I’ve just settled Alpha after he fell out of bed for no apparent reason. He asked for water. And songs. And more water. I complied.

Somewhere in between the requests, my mine wanders. I let it, so I don’t fall asleep. It took me far, far away to a place without my kids…

It is evening. A well-tended open fire crackles invitingly. There is no fire screen to be seen. The poker and matches are in full view and easy reach. There is a faint smell of smoke in the air, but it isn’t oppressive. Underneath that scent lingers the perfume of fresh red roses that are arranged artfully in a crystal vase on a low coffee table. A fresh pot of steaming hot coffee sits close to the edge of the table.

The coffee table sits on a pristine white rug. The floor boards are polished and have never borne the weight of the wheels of a tank engine. The eggshell blue walls of the room are free of dubious smears and are filled with photos of holidays in exotic locations. The deep-seated white leather couches are texta-free and have never once had smushed sultanas cleaned from their zippers. The dark red mohair rug draped over one arm has never been a vital piece of a cubby house.
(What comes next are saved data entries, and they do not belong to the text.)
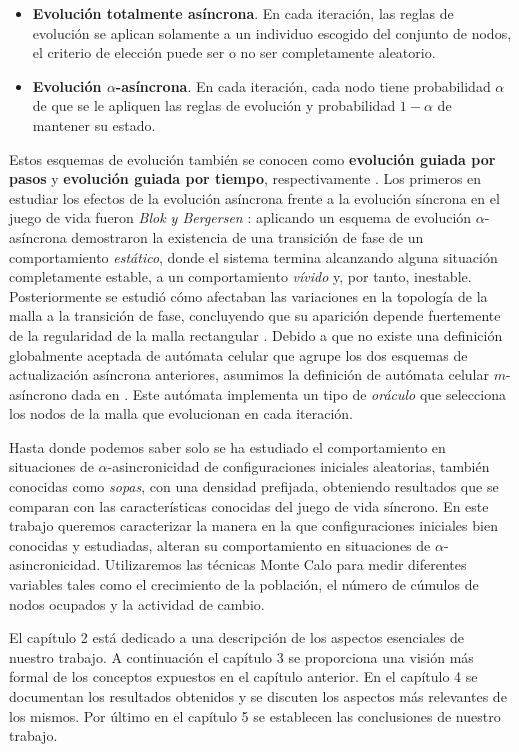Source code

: \documentclass[../proyecto.tex]{book}
\begin{document}
\begin{itemize}
	\item \textbf{Evolución totalmente asíncrona}. En cada iteración, las reglas de evolución se aplican solamente a un individuo escogido del conjunto de nodos, el criterio de elección puede ser o no ser completamente aleatorio.
	\item \textbf{Evolución $\alpha$-asíncrona}. En cada iteración, cada nodo tiene probabilidad $\alpha$ de que se le apliquen las reglas de evolución y probabilidad $1-\alpha$ de mantener su estado.
\end{itemize}

Estos esquemas de evolución también se conocen como \textbf{evolución guiada por pasos} y \textbf{evolución guiada por tiempo}, respectivamente \cite{aka}. Los primeros en estudiar los efectos de la evolución asíncrona frente a la evolución síncrona en el juego de vida fueron \textit{Blok y Bergersen} \cite{syncVSasync}: aplicando un esquema de evolución $\alpha$-asíncrona demostraron la existencia de una transición de fase de un comportamiento \textit{estático}, donde el sistema termina alcanzando alguna situación completamente estable, a un comportamiento \textit{vívido} y, por tanto, inestable. Posteriormente se estudió cómo afectaban las variaciones en la topología de la malla a la transición de fase, concluyendo que su aparición depende fuertemente de la regularidad de la malla rectangular \cite{mallaIrregular}. Debido a que no existe una definición globalmente aceptada de autómata celular que agrupe los dos esquemas de actualización asíncrona anteriores, asumimos la definición de autómata celular $m$-asíncrono dada en \cite{oraculo}. Este autómata implementa un tipo de \textit{oráculo} que selecciona los nodos de la malla que evolucionan en cada iteración. 

Hasta donde podemos saber solo se ha estudiado el comportamiento en situaciones de $\alpha$-asincronicidad de configuraciones iniciales aleatorias, también conocidas como \textit{sopas}, con una densidad prefijada, obteniendo resultados que se comparan con las características conocidas del juego de vida síncrono. En este trabajo queremos caracterizar la manera en la que configuraciones iniciales bien conocidas y estudiadas, alteran su comportamiento en situaciones de $\alpha$-asincronicidad. Utilizaremos las técnicas Monte Calo para medir diferentes variables tales como el crecimiento de la población, el número de cúmulos de nodos ocupados y la actividad de cambio.

El capítulo 2 está dedicado a una descripción de los aspectos esenciales de nuestro trabajo. A continuación el capítulo 3 se proporciona una visión más formal de los conceptos expuestos en el capítulo anterior. En el capítulo 4 se documentan los resultados obtenidos y se discuten los aspectos más relevantes de los mismos. Por último en el capítulo 5 se establecen las conclusiones de nuestro trabajo. 
\end{document}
A large, fingerprint-free flat screen television is mounted on the wall. The entertainment unit does not bear the scars of a hundred dinosaur stomps and is completely child lock free. The collection of movies and tv shows displayed underneath contains nothing suitable to feature on ABC Kids. On the screen is a movie of my own choice without a single animated character or stay-in-your-head-all-day-until-your-ears-bleed theme song.

I have my choice of treat that I do not have to share or hide. My knitting project sits beside me, safe from inquisitive fingers. I can stay up as late as I choose without worry because I can wake as late as I want in the morning. My housekeeper will take care of any cleaning required.

“Mummy?”

A small, sleepy voice breaks me out of my reverie.

“I’m always safe with my mummy.”

I lean forward and kiss my son’s forehead. I don’t have eggshell blue walls or a spotless home. I certainly don’t have a housekeeper.

But I have him. And his brother. And there is nowhere else in the world I’d rather be than singing my child to sleep – even if I do have to share my treats, and will be woken at least twice before morning.

7 thoughts on “Eggshell blue at 2am

  1. Oh yes, I have that dream. It’s now my empty nest fantasy, although I fear grandchildren, with their stick fingers, will trample all over that one too.
    Is coffin interior design a thing? Maybe I should pin my all-cream dreams on that?

  2. A dream doesn’t snuggle up to you and say “I love you” – it’s just and idea, a nice one I admit, but not warm and cuddly.
    Lovely writing, I could picture it all, but i felt the love of your son shine right through it all.